Modification of classical two loop lateral missile autopilot design using reduced order observer (DGO) and LQR

A flight path rate demand modified two-loop lateral missile autopilot design methodology for a class of guided missile, based on state feedback, reduced order Das & Ghosal observer (DGO) and Linear Quadratic Regulator (LQR), is proposed. The open loop undamped model of two-loop autopilot has been stabilized by using pole placement and state feedback. The non-minimum phase feature of rear controlled missile airframes is analyzed. The LQR technique is adopted to ensure optimal pole placement such that the adverse effect of non-minimum phase property on the response of missile autopilot can be reduced considerably and also the system stability can be made better.

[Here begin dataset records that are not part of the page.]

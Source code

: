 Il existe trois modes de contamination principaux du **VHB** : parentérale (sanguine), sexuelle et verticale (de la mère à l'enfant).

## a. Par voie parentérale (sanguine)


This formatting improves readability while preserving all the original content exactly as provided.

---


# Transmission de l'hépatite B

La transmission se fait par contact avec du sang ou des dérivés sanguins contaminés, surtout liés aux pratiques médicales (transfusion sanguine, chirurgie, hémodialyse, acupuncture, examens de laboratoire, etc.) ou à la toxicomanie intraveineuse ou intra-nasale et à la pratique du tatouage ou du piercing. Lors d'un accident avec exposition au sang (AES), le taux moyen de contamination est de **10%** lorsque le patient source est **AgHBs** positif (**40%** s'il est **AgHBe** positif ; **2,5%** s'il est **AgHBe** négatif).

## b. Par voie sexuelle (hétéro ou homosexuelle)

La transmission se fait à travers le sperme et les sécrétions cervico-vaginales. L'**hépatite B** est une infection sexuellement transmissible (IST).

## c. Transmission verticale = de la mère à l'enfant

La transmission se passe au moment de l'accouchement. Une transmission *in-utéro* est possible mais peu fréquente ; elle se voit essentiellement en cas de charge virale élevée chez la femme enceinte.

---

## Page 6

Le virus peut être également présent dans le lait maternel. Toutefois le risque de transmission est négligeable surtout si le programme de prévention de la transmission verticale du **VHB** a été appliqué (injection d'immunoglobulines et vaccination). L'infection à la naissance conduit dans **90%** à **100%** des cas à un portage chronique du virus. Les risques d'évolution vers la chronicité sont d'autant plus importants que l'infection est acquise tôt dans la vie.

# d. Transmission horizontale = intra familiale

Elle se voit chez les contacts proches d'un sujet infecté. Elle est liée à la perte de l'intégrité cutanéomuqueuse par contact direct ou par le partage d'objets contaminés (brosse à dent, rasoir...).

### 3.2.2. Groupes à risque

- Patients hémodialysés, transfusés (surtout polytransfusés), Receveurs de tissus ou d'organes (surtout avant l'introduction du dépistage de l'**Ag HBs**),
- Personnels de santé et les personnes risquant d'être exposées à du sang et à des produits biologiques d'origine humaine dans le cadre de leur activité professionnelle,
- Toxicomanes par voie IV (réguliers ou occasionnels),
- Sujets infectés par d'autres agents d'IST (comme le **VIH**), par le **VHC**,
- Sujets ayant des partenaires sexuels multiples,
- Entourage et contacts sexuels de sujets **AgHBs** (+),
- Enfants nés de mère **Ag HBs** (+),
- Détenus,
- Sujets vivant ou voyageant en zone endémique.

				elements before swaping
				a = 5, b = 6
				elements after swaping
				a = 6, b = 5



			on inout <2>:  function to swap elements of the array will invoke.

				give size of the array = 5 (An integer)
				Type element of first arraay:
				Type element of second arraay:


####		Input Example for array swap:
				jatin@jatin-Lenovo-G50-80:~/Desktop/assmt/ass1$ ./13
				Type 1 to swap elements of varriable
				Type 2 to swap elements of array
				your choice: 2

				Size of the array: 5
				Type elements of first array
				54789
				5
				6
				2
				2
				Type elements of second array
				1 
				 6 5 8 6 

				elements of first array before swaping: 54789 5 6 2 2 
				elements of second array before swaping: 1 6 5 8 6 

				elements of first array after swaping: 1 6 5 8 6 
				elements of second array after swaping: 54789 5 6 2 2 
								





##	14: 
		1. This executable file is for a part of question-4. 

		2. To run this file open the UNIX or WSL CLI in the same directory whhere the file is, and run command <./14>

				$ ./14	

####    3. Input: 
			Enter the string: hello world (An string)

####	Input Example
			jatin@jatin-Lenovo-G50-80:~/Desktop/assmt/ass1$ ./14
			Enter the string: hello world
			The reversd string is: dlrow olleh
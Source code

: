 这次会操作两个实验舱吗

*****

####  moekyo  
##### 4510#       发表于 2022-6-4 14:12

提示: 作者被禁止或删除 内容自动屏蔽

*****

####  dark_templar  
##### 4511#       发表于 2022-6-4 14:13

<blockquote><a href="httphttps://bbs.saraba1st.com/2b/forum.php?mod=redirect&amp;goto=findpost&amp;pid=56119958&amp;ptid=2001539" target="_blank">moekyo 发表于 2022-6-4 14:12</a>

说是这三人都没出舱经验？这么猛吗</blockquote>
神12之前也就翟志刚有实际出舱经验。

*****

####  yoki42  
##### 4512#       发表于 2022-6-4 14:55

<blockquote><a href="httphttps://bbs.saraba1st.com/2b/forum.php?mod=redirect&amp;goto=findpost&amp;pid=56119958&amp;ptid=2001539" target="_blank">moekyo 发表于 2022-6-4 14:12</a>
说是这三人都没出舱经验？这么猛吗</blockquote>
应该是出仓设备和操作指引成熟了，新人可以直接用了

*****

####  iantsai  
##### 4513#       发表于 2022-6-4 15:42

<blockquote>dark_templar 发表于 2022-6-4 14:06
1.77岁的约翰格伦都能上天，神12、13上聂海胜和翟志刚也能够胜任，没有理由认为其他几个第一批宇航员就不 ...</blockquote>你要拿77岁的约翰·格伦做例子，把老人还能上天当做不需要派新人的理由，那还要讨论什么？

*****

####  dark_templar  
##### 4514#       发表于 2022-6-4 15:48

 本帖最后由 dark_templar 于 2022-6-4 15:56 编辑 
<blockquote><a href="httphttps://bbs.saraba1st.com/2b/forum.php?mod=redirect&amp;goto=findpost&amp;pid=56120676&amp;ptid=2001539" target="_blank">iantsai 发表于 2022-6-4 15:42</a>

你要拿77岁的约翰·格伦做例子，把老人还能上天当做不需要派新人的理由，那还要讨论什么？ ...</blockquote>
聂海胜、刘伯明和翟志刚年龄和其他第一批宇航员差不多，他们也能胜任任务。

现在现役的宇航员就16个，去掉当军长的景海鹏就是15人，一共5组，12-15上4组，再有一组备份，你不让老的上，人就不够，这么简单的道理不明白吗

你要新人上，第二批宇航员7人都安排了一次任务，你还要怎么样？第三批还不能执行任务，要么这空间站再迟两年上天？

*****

The overall response of the two-loop autopilot has been significantly improved over the previous ones. Performance (both transient and steady state) comparisons among the classical two loop design, two-loop design using state feedback & Ackermann approach and the present one, are made. Reduced order Das & Ghosal observer (using Generalized Matrix Inverse) is implemented successfully in this design. A program has been developed to find out the appropriate state vector & control input weightage matrices which will give the optimal pole positions and feedback gains according to the desired time domain performance specifications. Finally a numerical example has been considered and the simulated results are discussed in details.